Generational Wealth: Ensuring Yeast Repitches Time After Time

Spending money on yeast handling is never a poor investment says Jason Ranck.

The Lead Brewer for Neshaminy Creek shared some insights into what the eastern Pennsylvania facility does along with Dan Russo of Oakshire and Ryan Sandlin of Dark Sky Brewing.

Some keys to being able to properly re-use your yeast from batch to batch and into double-digit generations include checking cell counts and viability while making sure to harvest yeast from a tank within three days of terminal gravity.  

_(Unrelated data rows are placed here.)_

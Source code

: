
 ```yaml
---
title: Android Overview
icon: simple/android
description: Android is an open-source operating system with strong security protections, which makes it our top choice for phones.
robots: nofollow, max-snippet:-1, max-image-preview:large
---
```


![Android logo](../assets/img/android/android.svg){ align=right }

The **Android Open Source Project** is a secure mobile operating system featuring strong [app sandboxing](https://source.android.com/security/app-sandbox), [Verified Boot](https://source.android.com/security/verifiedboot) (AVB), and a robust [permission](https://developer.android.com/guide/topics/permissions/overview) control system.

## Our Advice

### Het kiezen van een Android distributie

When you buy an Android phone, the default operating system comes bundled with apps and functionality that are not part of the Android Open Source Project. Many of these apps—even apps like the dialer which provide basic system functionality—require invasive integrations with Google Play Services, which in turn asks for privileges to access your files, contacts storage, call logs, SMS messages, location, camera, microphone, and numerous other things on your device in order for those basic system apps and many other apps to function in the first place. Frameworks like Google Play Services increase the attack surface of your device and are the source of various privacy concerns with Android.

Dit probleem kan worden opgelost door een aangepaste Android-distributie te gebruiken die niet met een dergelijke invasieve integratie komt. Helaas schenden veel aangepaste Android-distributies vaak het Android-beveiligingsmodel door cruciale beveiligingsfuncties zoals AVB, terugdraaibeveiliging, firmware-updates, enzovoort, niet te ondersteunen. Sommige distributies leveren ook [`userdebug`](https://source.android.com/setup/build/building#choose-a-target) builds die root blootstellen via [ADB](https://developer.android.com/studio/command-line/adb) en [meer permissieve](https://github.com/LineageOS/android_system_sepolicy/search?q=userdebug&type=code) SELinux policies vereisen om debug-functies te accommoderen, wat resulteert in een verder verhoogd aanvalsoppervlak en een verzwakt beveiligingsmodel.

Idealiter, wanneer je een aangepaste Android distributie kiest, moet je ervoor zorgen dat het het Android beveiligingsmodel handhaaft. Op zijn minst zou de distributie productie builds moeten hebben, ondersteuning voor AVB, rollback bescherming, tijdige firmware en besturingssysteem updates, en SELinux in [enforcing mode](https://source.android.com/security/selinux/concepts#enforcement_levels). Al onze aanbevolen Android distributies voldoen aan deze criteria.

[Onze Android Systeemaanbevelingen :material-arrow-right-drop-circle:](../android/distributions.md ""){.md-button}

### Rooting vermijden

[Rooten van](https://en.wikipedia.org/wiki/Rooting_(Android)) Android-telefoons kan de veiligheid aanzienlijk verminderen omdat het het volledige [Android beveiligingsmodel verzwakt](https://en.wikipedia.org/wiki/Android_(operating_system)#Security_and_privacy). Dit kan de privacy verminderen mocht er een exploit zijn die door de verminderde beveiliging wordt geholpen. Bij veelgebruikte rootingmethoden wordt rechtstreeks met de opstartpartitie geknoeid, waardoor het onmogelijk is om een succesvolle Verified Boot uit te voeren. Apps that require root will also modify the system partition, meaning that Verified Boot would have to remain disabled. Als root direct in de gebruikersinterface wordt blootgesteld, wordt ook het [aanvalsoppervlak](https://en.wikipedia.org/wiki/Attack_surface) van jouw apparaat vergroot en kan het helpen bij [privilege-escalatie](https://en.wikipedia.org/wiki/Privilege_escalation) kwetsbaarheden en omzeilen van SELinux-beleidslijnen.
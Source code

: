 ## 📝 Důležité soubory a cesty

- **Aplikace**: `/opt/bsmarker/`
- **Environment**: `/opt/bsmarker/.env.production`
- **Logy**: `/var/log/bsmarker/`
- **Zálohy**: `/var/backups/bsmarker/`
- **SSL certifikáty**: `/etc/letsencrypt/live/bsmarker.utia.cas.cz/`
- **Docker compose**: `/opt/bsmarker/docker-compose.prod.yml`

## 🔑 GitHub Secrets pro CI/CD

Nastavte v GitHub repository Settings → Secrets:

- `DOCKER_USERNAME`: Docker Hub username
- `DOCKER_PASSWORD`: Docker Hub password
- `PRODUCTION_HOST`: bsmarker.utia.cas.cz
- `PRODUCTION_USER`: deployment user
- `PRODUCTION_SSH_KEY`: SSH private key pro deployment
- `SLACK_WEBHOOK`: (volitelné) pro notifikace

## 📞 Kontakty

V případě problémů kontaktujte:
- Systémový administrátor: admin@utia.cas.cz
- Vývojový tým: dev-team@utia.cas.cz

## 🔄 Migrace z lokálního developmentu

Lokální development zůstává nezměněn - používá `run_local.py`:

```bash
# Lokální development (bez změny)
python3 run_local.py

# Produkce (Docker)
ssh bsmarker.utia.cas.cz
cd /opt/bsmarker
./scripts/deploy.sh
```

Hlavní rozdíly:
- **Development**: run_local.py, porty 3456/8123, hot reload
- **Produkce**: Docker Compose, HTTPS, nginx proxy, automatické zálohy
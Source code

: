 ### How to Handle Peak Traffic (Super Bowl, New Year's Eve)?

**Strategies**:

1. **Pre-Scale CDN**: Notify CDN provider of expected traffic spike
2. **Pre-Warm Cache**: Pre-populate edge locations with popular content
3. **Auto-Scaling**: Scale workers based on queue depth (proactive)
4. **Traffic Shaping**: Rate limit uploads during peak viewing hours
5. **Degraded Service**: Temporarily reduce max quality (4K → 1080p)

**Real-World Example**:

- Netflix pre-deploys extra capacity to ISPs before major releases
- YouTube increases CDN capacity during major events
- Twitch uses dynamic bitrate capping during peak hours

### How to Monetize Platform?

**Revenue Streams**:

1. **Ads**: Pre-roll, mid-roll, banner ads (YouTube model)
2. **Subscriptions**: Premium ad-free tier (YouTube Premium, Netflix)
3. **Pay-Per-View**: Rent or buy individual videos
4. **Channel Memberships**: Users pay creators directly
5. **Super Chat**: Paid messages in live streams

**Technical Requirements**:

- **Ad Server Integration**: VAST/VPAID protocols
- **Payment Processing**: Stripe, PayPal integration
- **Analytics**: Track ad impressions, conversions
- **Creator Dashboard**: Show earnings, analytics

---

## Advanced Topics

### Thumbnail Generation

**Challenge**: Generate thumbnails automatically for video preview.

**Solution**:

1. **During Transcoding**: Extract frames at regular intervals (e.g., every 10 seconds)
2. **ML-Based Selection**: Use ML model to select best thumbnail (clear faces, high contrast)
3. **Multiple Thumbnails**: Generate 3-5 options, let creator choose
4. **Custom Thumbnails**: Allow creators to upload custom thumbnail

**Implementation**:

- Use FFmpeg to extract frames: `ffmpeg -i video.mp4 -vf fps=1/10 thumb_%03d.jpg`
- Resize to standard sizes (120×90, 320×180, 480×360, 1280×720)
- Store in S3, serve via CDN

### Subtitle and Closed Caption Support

“We always base our decision on fermentation performance and sensory and just use those numbers as a precautionary guideline,” Ranck said, noting that Neshaminy Creek will use its Lager yeast for 10-12 generations while being able to use its house ale yeast for 15-plus times.  

“Being able to pull the entire quantity of yeast you think you will need into a brink and then fully mixing that slurry up before doing the cell count will improve your accuracy dramatically,” he said. “Just be sure you get a brink that is big enough for your needs or it will sit in your warehouse and collect dust.”

READ MORE: Yeast Propagation and Harvesting SOPs to Check Out

Sandlin said at the Flagstaff, Arizona facility, they watch gravities to make sure the yeast is strong and healthy, harvest it into brinks, and feed them into the fermenter in front of the brew.

Most breweries agree that pitching to prop up liquid yeast is the way to go, but having bricks of dry yeast on hand never hurts.

“We prefer to use liquid yeast in our process, especially for our core yeasts that we keep moving all the time,” Russo said. “We have seen better results over longer generations with liquid yeast overall.

“That being said, we occasionally use dry yeast for one-off and specialty products, where bringing in a large pitch of liquid yeast for a single batch of beer is not financially viable (or not available during a certain time of the year and dry-yeast can get the job done).”

Ranck said he prefers a pitch of liquid yeast that has just been propped since it will begin fermentation sooner and reduce the lag time where potential beer spoilers could gain a foothold.

“That being said, we use several dry yeast strains regularly and rarely have a problem,” he noted. “It’s also nice to just always have dry bricks on hand as an insurance policy when you have yeast problems.”